Problem requirements
Give a count of the lines below that have the string "longtable" in them, with no other words.

(Source texts of formatted documents)

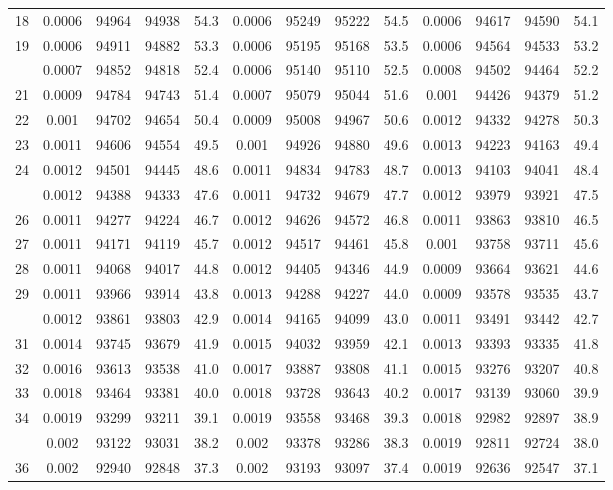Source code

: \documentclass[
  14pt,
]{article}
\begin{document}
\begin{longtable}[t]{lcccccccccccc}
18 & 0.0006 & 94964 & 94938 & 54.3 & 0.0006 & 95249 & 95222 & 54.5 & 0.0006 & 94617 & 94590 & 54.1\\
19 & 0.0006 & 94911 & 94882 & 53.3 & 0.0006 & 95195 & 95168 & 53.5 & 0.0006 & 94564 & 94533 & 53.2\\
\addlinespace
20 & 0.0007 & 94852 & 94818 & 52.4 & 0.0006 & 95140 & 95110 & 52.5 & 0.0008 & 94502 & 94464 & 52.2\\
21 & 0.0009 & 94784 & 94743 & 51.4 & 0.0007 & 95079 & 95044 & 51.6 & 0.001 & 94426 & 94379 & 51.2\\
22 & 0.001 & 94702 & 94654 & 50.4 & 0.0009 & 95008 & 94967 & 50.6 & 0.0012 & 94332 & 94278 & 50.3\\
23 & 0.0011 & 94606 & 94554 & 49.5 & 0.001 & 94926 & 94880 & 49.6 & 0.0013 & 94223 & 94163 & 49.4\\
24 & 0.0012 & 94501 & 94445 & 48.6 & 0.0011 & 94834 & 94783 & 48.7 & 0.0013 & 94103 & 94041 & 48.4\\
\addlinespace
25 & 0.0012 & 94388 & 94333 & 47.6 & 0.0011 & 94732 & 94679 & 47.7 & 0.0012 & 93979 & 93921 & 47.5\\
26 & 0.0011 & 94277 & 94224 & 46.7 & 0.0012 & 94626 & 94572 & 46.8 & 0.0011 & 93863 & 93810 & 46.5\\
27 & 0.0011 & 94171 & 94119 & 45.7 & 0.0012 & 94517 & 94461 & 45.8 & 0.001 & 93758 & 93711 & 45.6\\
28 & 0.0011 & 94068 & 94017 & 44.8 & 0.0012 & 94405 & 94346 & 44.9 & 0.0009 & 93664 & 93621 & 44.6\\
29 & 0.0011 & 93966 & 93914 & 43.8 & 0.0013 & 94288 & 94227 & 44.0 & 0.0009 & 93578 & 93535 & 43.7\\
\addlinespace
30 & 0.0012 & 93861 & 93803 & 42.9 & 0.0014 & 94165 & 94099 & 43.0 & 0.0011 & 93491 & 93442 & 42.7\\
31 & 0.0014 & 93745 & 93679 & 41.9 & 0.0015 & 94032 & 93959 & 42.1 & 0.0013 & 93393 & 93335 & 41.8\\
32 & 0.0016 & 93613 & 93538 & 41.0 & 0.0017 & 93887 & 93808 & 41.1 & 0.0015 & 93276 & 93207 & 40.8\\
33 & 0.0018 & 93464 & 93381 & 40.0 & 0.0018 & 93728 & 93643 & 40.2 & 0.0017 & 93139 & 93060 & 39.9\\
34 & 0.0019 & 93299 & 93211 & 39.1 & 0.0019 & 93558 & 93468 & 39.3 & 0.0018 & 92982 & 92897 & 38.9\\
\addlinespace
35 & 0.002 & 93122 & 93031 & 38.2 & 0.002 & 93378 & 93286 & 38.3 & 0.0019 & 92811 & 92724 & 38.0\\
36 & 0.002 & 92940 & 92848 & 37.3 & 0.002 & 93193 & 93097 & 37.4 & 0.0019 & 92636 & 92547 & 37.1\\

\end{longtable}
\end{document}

Answer for this exercise
2